Known as a safe, inexpensive medication for lowering blood sugar, metformin has been shown to provide an added perk — lowering cardiovascular risks in patients with diabetes.

In a new report, however, scientists observed that metformin may not improve heart disease results for those without diabetes.

"Talk to a doctor about medications that are best for atherosclerosis."

David Preiss, PhD, clinical senior lecturer in metabolic medicine at BHF Glasgow Cardiovascular Research Center at the University of Glasgow in Scotland, and his colleagues analyzed results of 173 individuals who did not have diabetes but were being treated for heart disease with cholesterol-lowering statins. The study was called The Carotid Atherosclerosis: MEtformin for insulin ResistAnce (CAMERA) trial.

In a previous 20-year investigation involving more than 5,000 type 2 diabetes patients, called the United Kingdom Prospective Diabetes Study, scientists had discovered that the risk for heart attack in diabetes patients was reduced by 39 percent in 10 years for those taking metformin (brand names Glucophage, Glucophage XR, Glumetza, Fortamet and Riomet). Dr. Preiss and his team set out to find if those without diabetes would have similar cardiovascular benefits.

For 18 months, 86 patients received 850 milligrams of metformin, twice daily, while 87 received a matching placebo (fake medication).

After a year and half of treatment, the researchers looked at a measure of artery thickness called carotid intima-media thickness (cIMT). They gauged the thickness of the inner two layers of the carotid arteries (the intima and media). Thickening of the arteries is a sign of atherosclerosis.

The two carotid arteries are the blood vessels that carry blood through the neck to the brain.

In the metformin group, there was no improvement in cIMT or the extent of atherosclerotic plaque in the carotid arteries.  In fact, the average cIMT increased significantly in both groups (0.024 mm per year in the metformin group and 0.017 mm in the placebo group).

The researchers noted 136 adverse events in 63 patients taking metformin and 115 in 58 patients given placebo. Patients taking metformin were more likely to have gastrointestinal events (diarrhea, nausea and vomiting).

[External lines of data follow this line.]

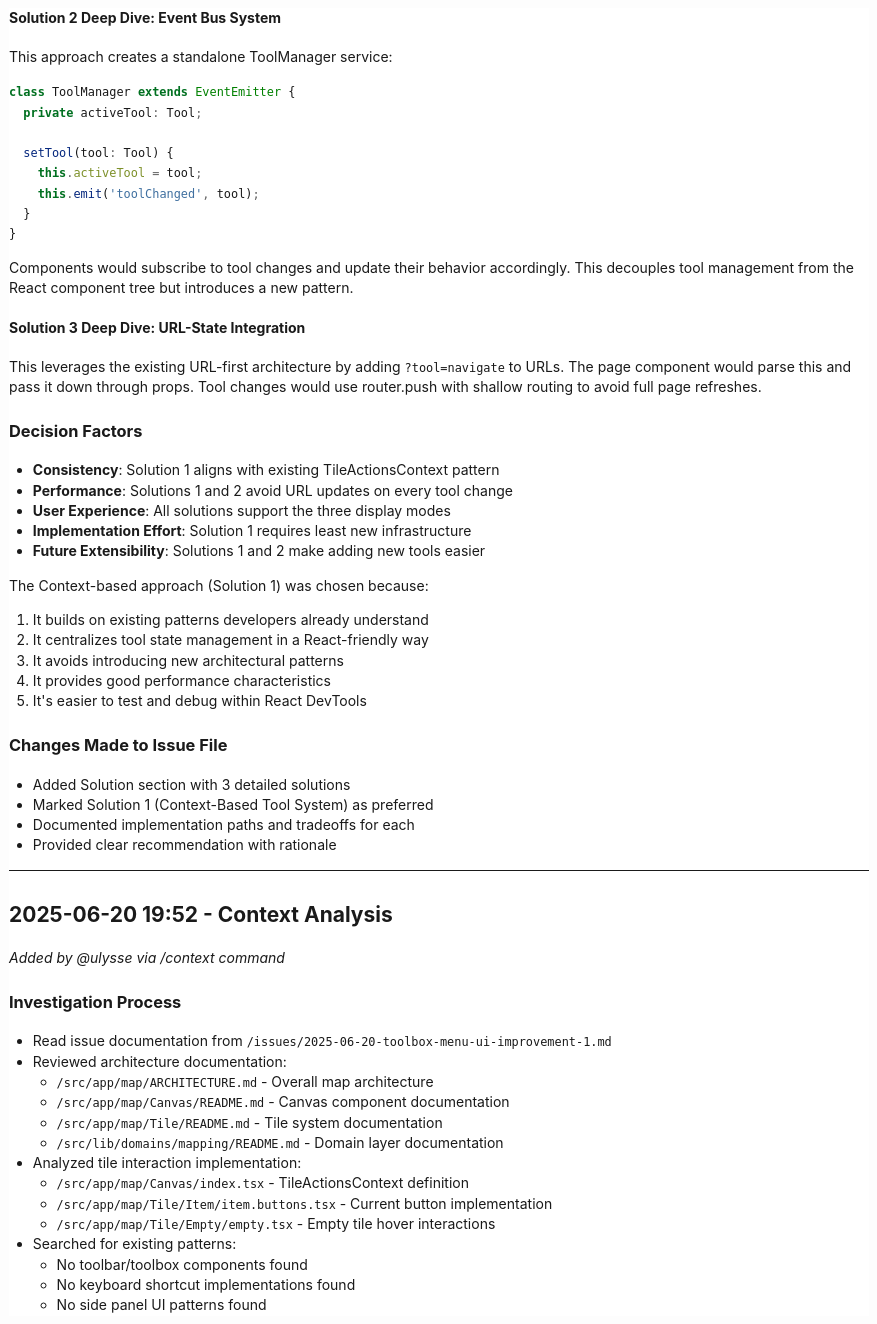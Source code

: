 #### Solution 2 Deep Dive: Event Bus System
This approach creates a standalone ToolManager service:
```typescript
class ToolManager extends EventEmitter {
  private activeTool: Tool;
  
  setTool(tool: Tool) {
    this.activeTool = tool;
    this.emit('toolChanged', tool);
  }
}
```

Components would subscribe to tool changes and update their behavior accordingly. This decouples tool management from the React component tree but introduces a new pattern.

#### Solution 3 Deep Dive: URL-State Integration
This leverages the existing URL-first architecture by adding `?tool=navigate` to URLs. The page component would parse this and pass it down through props. Tool changes would use router.push with shallow routing to avoid full page refreshes.

### Decision Factors
- **Consistency**: Solution 1 aligns with existing TileActionsContext pattern
- **Performance**: Solutions 1 and 2 avoid URL updates on every tool change
- **User Experience**: All solutions support the three display modes
- **Implementation Effort**: Solution 1 requires least new infrastructure
- **Future Extensibility**: Solutions 1 and 2 make adding new tools easier

The Context-based approach (Solution 1) was chosen because:
1. It builds on existing patterns developers already understand
2. It centralizes tool state management in a React-friendly way
3. It avoids introducing new architectural patterns
4. It provides good performance characteristics
5. It's easier to test and debug within React DevTools

### Changes Made to Issue File
- Added Solution section with 3 detailed solutions
- Marked Solution 1 (Context-Based Tool System) as preferred
- Documented implementation paths and tradeoffs for each
- Provided clear recommendation with rationale

---

## 2025-06-20 19:52 - Context Analysis

*Added by @ulysse via /context command*

### Investigation Process
- Read issue documentation from `/issues/2025-06-20-toolbox-menu-ui-improvement-1.md`
- Reviewed architecture documentation:
  - `/src/app/map/ARCHITECTURE.md` - Overall map architecture
  - `/src/app/map/Canvas/README.md` - Canvas component documentation
  - `/src/app/map/Tile/README.md` - Tile system documentation
  - `/src/lib/domains/mapping/README.md` - Domain layer documentation
- Analyzed tile interaction implementation:
  - `/src/app/map/Canvas/index.tsx` - TileActionsContext definition
  - `/src/app/map/Tile/Item/item.buttons.tsx` - Current button implementation
  - `/src/app/map/Tile/Empty/empty.tsx` - Empty tile hover interactions
- Searched for existing patterns:
  - No toolbar/toolbox components found
  - No keyboard shortcut implementations found
  - No side panel UI patterns found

Metformin appeared to have an effect on fat loss. Overall, measures of body weight, body fat, body mass index (BMI) and waist circumference significantly dropped in the metformin group. Metformin patients lost an average of six and a half pounds at the end of 18 months.

"This was a study designed to see if using a blood sugar lowering medication called metformin would decrease the development of a condition called atherosclerosis in the carotid arteries of non-diabetic individuals.  The study concluded that metformin did not reduce the development of atherosclerosis in these non-diabetic individuals," explained Mohan Sathyamoorthy, MD, Chief of the Cardiovascular Division at Baylor All Saints Medical Center.

"The key takeaway is that other established methods for reducing the risk of development of atherosclerosis, such as avoidance of smoking, heart healthy diet and exercise commitment, and use of medications such as statins to treat high cholesterol when diet and exercise are not sufficient, are key ways to prevent atherosclerotic vascular disease," said Dr. Sathyamoorthy.

“Further evidence is needed before metformin can be recommended for cardiovascular benefit in this population [those without diabetes but with heart disease],” the authors of this study concluded.

Dr. Preiss told dailyRx News, “To summarize the results of the CAMERA study, it showed that giving metformin to patients already on statins with heart disease but without diabetes appeared to have little impact on important markers of heart attack risk. However, metformin led to weight loss, which is in keeping with its ability to reduce the chance of developing diabetes."

"The next step is to conduct a large study to conclusively determine whether metformin may reduce risk of heart attacks, and such a trial is in its early stages. This trial will also address whether metformin can reduce the risk of developing cancer, something that some small studies have suggested but that remains unproven,” Dr. Preiss said.

This study was published online November 7 in The Lancet Diabetes & Endocrinology. Funding was provided by the Chief Scientist Office (Scotland).